Inherited Property of Hindu Female Dying Issueless And Intestate Will Go to Heirs of Her Parents or Husband: SC
Moneylife Digital Team 21 January 2022
In a significant judgement, the Supreme Court has held that inherited property of a female Hindu dying issueless and intestate will either go to the heirs of her parents or husband. 
In an order, a division bench of justice S Abdul Nazeer and justice Krishna Murari says if a female Hindu dies intestate without leaving any issue, then the property inherited by her from her father or mother would go to the heirs of her father, whereas the property inherited from her husband or father-in-law would go to the heirs of the husband. 
“The basic aim of the legislature in enacting section 15(2) of the Hindu Succession Act is to ensure that inherited property of a female Hindu dying issueless and intestate, goes back to the source,” it says.
According to the bench, the main scheme of this Act is to establish complete equality between males and females regarding property rights. The rights of the female were declared absolute, altogether abolishing all notions of a limited estate.
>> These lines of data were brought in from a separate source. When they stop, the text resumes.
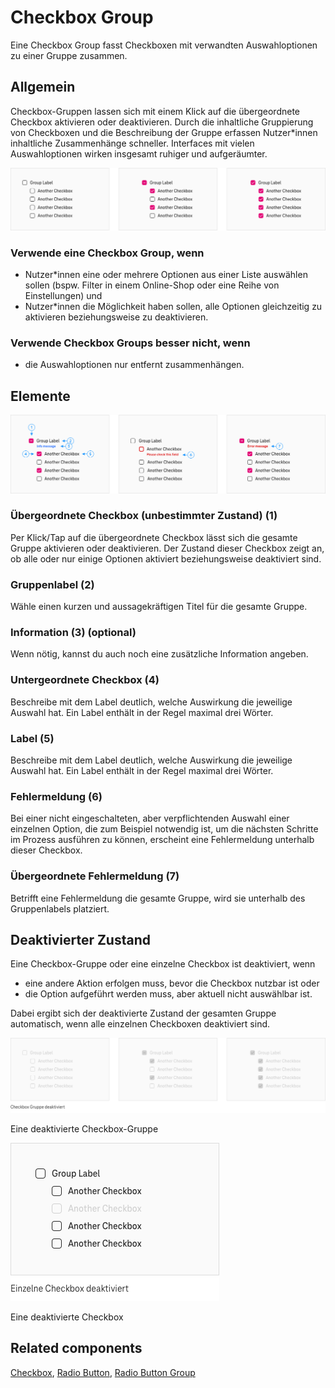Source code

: # Checkbox Group

Eine Checkbox Group fasst Checkboxen mit verwandten Auswahloptionen zu einer Gruppe zusammen.

## Allgemein

Checkbox-Gruppen lassen sich mit einem Klick auf die übergeordnete Checkbox aktivieren oder deaktivieren. Durch die inhaltliche Gruppierung von Checkboxen und die Beschreibung der Gruppe erfassen Nutzer*innen inhaltliche Zusammenhänge schneller. Interfaces mit vielen Auswahloptionen wirken insgesamt ruhiger und aufgeräumter.

![Checkbox Group](./img/Checkbox_Group.png)

### Verwende eine Checkbox Group, wenn

- Nutzer\*innen eine oder mehrere Optionen aus einer Liste auswählen sollen (bspw. Filter in einem Online-Shop oder eine Reihe von Einstellungen) und
- Nutzer\*innen die Möglichkeit haben sollen, alle Optionen gleichzeitig zu aktivieren beziehungsweise zu deaktivieren.

### Verwende Checkbox Groups besser nicht, wenn

- die Auswahloptionen nur entfernt zusammenhängen.

## Elemente

![Elements of Checkbox Group](./img/Checkbox_Group_Elements.png)

### Übergeordnete Checkbox (unbestimmter Zustand) (1)

Per Klick/Tap auf die übergeordnete Checkbox lässt sich die gesamte Gruppe aktivieren oder deaktivieren. Der Zustand dieser Checkbox zeigt an, ob alle oder nur einige Optionen aktiviert beziehungsweise deaktiviert sind.

### Gruppenlabel (2)

Wähle einen kurzen und aussagekräftigen Titel für die gesamte Gruppe.

### Information (3) (optional)

Wenn nötig, kannst du auch noch eine zusätzliche Information angeben.

### Untergeordnete Checkbox (4)

Beschreibe mit dem Label deutlich, welche Auswirkung die jeweilige Auswahl hat. Ein Label enthält in der Regel maximal drei Wörter.

### Label (5)

Beschreibe mit dem Label deutlich, welche Auswirkung die jeweilige Auswahl hat. Ein Label enthält in der Regel maximal drei Wörter.

### Fehlermeldung (6)

Bei einer nicht eingeschalteten, aber verpflichtenden Auswahl einer einzelnen Option, die zum Beispiel notwendig ist, um die nächsten Schritte im Prozess ausführen zu können, erscheint eine Fehlermeldung unterhalb dieser Checkbox.

### Übergeordnete Fehlermeldung (7)

Betrifft eine Fehlermeldung die gesamte Gruppe, wird sie unterhalb des Gruppenlabels platziert.

## Deaktivierter Zustand

Eine Checkbox-Gruppe oder eine einzelne Checkbox ist deaktiviert, wenn

- eine andere Aktion erfolgen muss, bevor die Checkbox nutzbar ist oder
- die Option aufgeführt werden muss, aber aktuell nicht auswählbar ist.

Dabei ergibt sich der deaktivierte Zustand der gesamten Gruppe automatisch, wenn alle einzelnen Checkboxen deaktiviert sind.

![Eine deaktivierte Checkbox-Gruppe](./img/Checkbox_Group_Disabled_State_DE.png)

Eine deaktivierte Checkbox-Gruppe

![Eine deaktivierte Checkbox](./img/Checkbox_Group_single_Disabled_State_DE.png)

Eine deaktivierte Checkbox

## Related components

[Checkbox](?path=/usage/components-checkbox), [Radio Button](?path=/usage/components-radio-button), [Radio Button Group](?path=/usage/components-radio-button-group)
The Act brought about changes in the law of succession among Hindus and gave rights which were, till then, unknown about women’s property, the SC says, adding, “The legislative intent of enacting section 14 (I) of the Act was to remedy the limitation of a Hindu woman who could not claim an absolute interest in the properties inherited by her but only had a life interest in the estate so inherited.”
Section 15(1)(d) provides that failing all heirs of the female specified in entries (a)-(c), but not until then, and all her property howsoever acquired will devolve upon the heirs of the father. The devolution upon the father’s heirs should be in the same order and according to the same rules as would have applied if the property had belonged to the father and he had died intestate in respect thereof immediately after her death. 
“The Act applies to every person, who is a Hindu by religion in any of its forms including a Virashaiva, a Lingayat or a follower of the Brahmo, Prarthana or Arya Samaj and even to any person who is Buddhist, Jain, or Sikh by religion excepting one who is Muslim, Christian, Parsi or Jew by religion,” the division bench says.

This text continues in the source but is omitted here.